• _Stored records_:
★ ★ ★

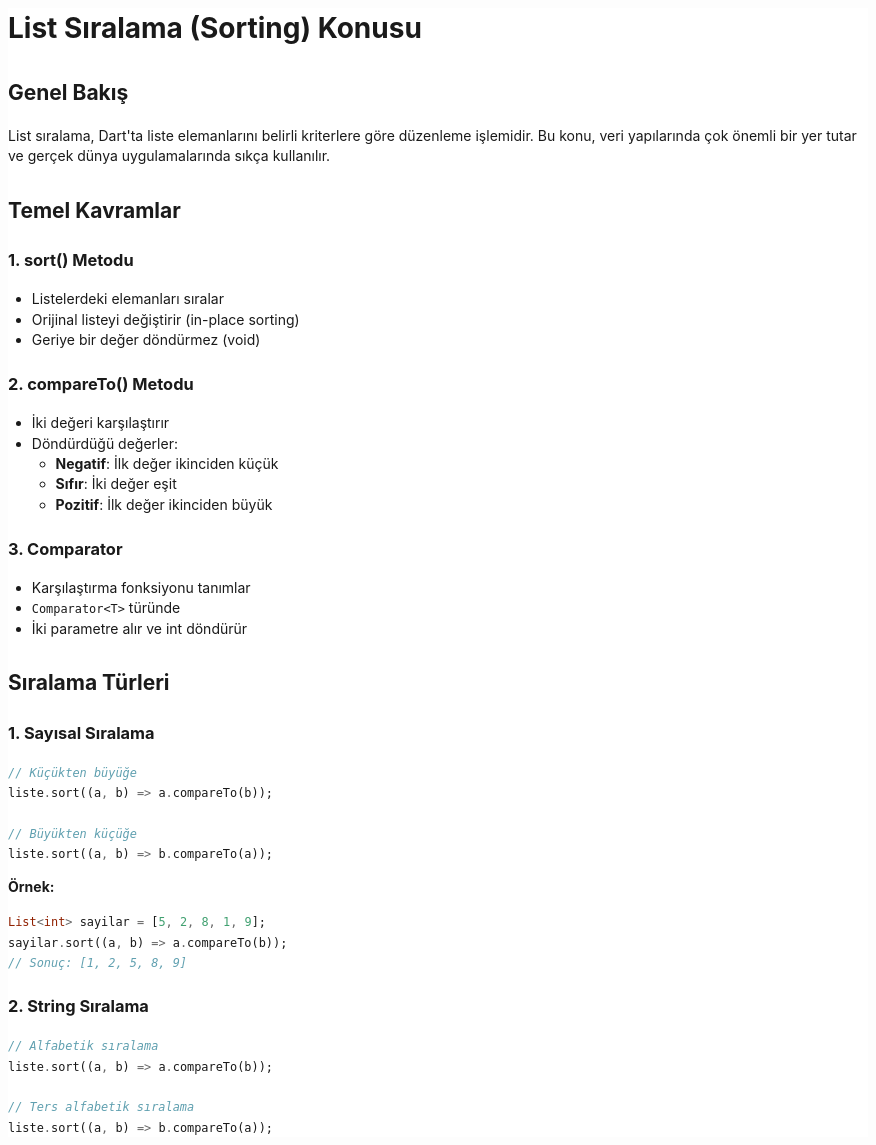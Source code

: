 # List Sıralama (Sorting) Konusu

## Genel Bakış

List sıralama, Dart'ta liste elemanlarını belirli kriterlere göre düzenleme işlemidir. Bu konu, veri yapılarında çok önemli bir yer tutar ve gerçek dünya uygulamalarında sıkça kullanılır.

## Temel Kavramlar

### 1. sort() Metodu
- Listelerdeki elemanları sıralar
- Orijinal listeyi değiştirir (in-place sorting)
- Geriye bir değer döndürmez (void)

### 2. compareTo() Metodu
- İki değeri karşılaştırır
- Döndürdüğü değerler:
  - **Negatif**: İlk değer ikinciden küçük
  - **Sıfır**: İki değer eşit
  - **Pozitif**: İlk değer ikinciden büyük

### 3. Comparator
- Karşılaştırma fonksiyonu tanımlar
- `Comparator<T>` türünde
- İki parametre alır ve int döndürür

## Sıralama Türleri

### 1. Sayısal Sıralama

```dart
// Küçükten büyüğe
liste.sort((a, b) => a.compareTo(b));

// Büyükten küçüğe
liste.sort((a, b) => b.compareTo(a));
```

**Örnek:**
```dart
List<int> sayilar = [5, 2, 8, 1, 9];
sayilar.sort((a, b) => a.compareTo(b));
// Sonuç: [1, 2, 5, 8, 9]
```

### 2. String Sıralama

```dart
// Alfabetik sıralama
liste.sort((a, b) => a.compareTo(b));

// Ters alfabetik sıralama
liste.sort((a, b) => b.compareTo(a));
```
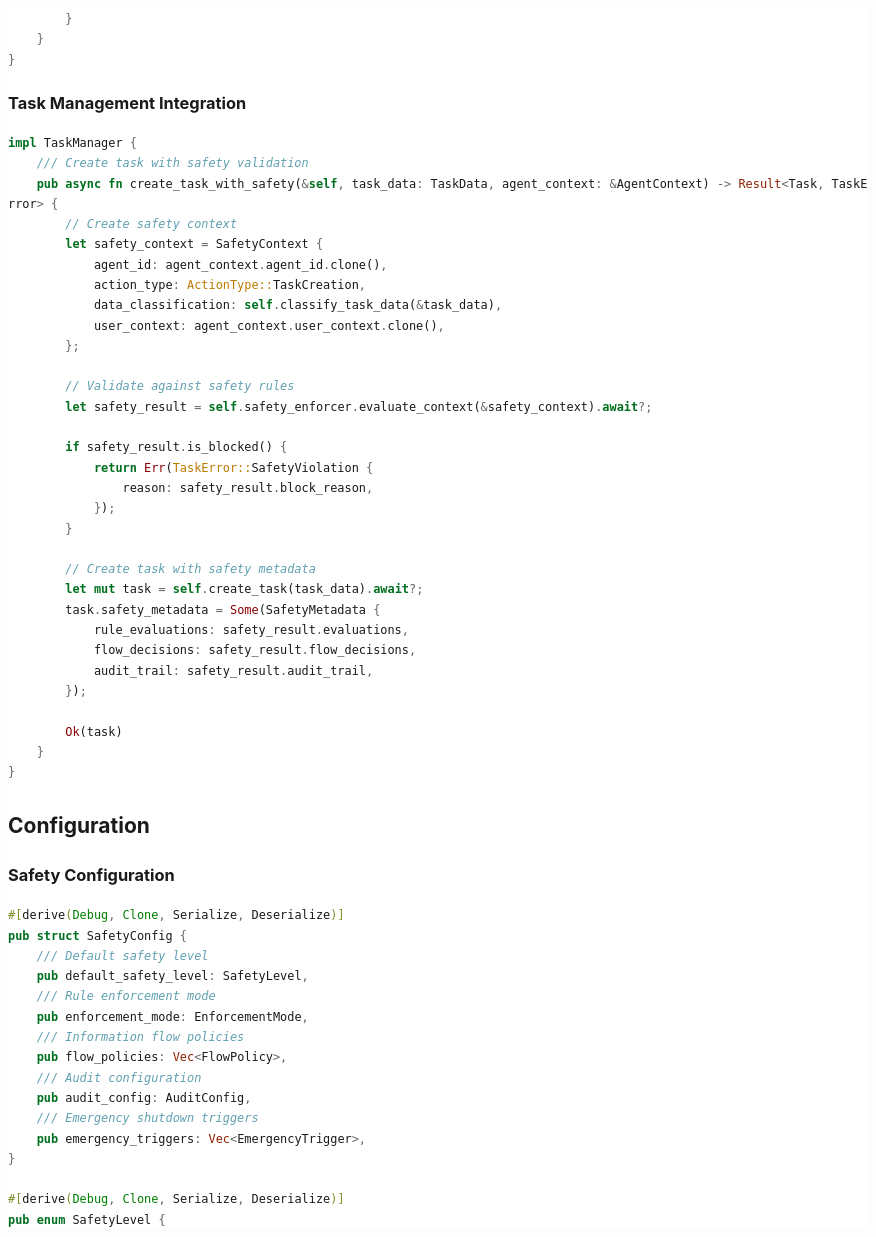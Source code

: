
 ```rust
        }
    }
}
```

### Task Management Integration

```rust
impl TaskManager {
    /// Create task with safety validation
    pub async fn create_task_with_safety(&self, task_data: TaskData, agent_context: &AgentContext) -> Result<Task, TaskError> {
        // Create safety context
        let safety_context = SafetyContext {
            agent_id: agent_context.agent_id.clone(),
            action_type: ActionType::TaskCreation,
            data_classification: self.classify_task_data(&task_data),
            user_context: agent_context.user_context.clone(),
        };

        // Validate against safety rules
        let safety_result = self.safety_enforcer.evaluate_context(&safety_context).await?;

        if safety_result.is_blocked() {
            return Err(TaskError::SafetyViolation {
                reason: safety_result.block_reason,
            });
        }

        // Create task with safety metadata
        let mut task = self.create_task(task_data).await?;
        task.safety_metadata = Some(SafetyMetadata {
            rule_evaluations: safety_result.evaluations,
            flow_decisions: safety_result.flow_decisions,
            audit_trail: safety_result.audit_trail,
        });

        Ok(task)
    }
}
```

## Configuration

### Safety Configuration

```rust
#[derive(Debug, Clone, Serialize, Deserialize)]
pub struct SafetyConfig {
    /// Default safety level
    pub default_safety_level: SafetyLevel,
    /// Rule enforcement mode
    pub enforcement_mode: EnforcementMode,
    /// Information flow policies
    pub flow_policies: Vec<FlowPolicy>,
    /// Audit configuration
    pub audit_config: AuditConfig,
    /// Emergency shutdown triggers
    pub emergency_triggers: Vec<EmergencyTrigger>,
}

#[derive(Debug, Clone, Serialize, Deserialize)]
pub enum SafetyLevel {
```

★ ★ ★

• _YOUR GOAL_: For this exercise, output the records exactly but omit their pictures.

• _ANSWER BOX_:
Source code

: # List Sıralama (Sorting) Konusu

## Genel Bakış

List sıralama, Dart'ta liste elemanlarını belirli kriterlere göre düzenleme işlemidir. Bu konu, veri yapılarında çok önemli bir yer tutar ve gerçek dünya uygulamalarında sıkça kullanılır.

## Temel Kavramlar

### 1. sort() Metodu
- Listelerdeki elemanları sıralar
- Orijinal listeyi değiştirir (in-place sorting)
- Geriye bir değer döndürmez (void)

### 2. compareTo() Metodu
- İki değeri karşılaştırır
- Döndürdüğü değerler:
  - **Negatif**: İlk değer ikinciden küçük
  - **Sıfır**: İki değer eşit
  - **Pozitif**: İlk değer ikinciden büyük

### 3. Comparator
- Karşılaştırma fonksiyonu tanımlar
- `Comparator<T>` türünde
- İki parametre alır ve int döndürür

## Sıralama Türleri

### 1. Sayısal Sıralama

```dart
// Küçükten büyüğe
liste.sort((a, b) => a.compareTo(b));

// Büyükten küçüğe
liste.sort((a, b) => b.compareTo(a));
```

**Örnek:**
```dart
List<int> sayilar = [5, 2, 8, 1, 9];
sayilar.sort((a, b) => a.compareTo(b));
// Sonuç: [1, 2, 5, 8, 9]
```

### 2. String Sıralama

```dart
// Alfabetik sıralama
liste.sort((a, b) => a.compareTo(b));

// Ters alfabetik sıralama
liste.sort((a, b) => b.compareTo(a));
```
Source code

:
 ```rust
        }
    }
}
```

### Task Management Integration

```rust
impl TaskManager {
    /// Create task with safety validation
    pub async fn create_task_with_safety(&self, task_data: TaskData, agent_context: &AgentContext) -> Result<Task, TaskError> {
        // Create safety context
        let safety_context = SafetyContext {
            agent_id: agent_context.agent_id.clone(),
            action_type: ActionType::TaskCreation,
            data_classification: self.classify_task_data(&task_data),
            user_context: agent_context.user_context.clone(),
        };

        // Validate against safety rules
        let safety_result = self.safety_enforcer.evaluate_context(&safety_context).await?;

        if safety_result.is_blocked() {
            return Err(TaskError::SafetyViolation {
                reason: safety_result.block_reason,
            });
        }

        // Create task with safety metadata
        let mut task = self.create_task(task_data).await?;
        task.safety_metadata = Some(SafetyMetadata {
            rule_evaluations: safety_result.evaluations,
            flow_decisions: safety_result.flow_decisions,
            audit_trail: safety_result.audit_trail,
        });

        Ok(task)
    }
}
```

## Configuration

### Safety Configuration

```rust
#[derive(Debug, Clone, Serialize, Deserialize)]
pub struct SafetyConfig {
    /// Default safety level
    pub default_safety_level: SafetyLevel,
    /// Rule enforcement mode
    pub enforcement_mode: EnforcementMode,
    /// Information flow policies
    pub flow_policies: Vec<FlowPolicy>,
    /// Audit configuration
    pub audit_config: AuditConfig,
    /// Emergency shutdown triggers
    pub emergency_triggers: Vec<EmergencyTrigger>,
}

#[derive(Debug, Clone, Serialize, Deserialize)]
pub enum SafetyLevel {
```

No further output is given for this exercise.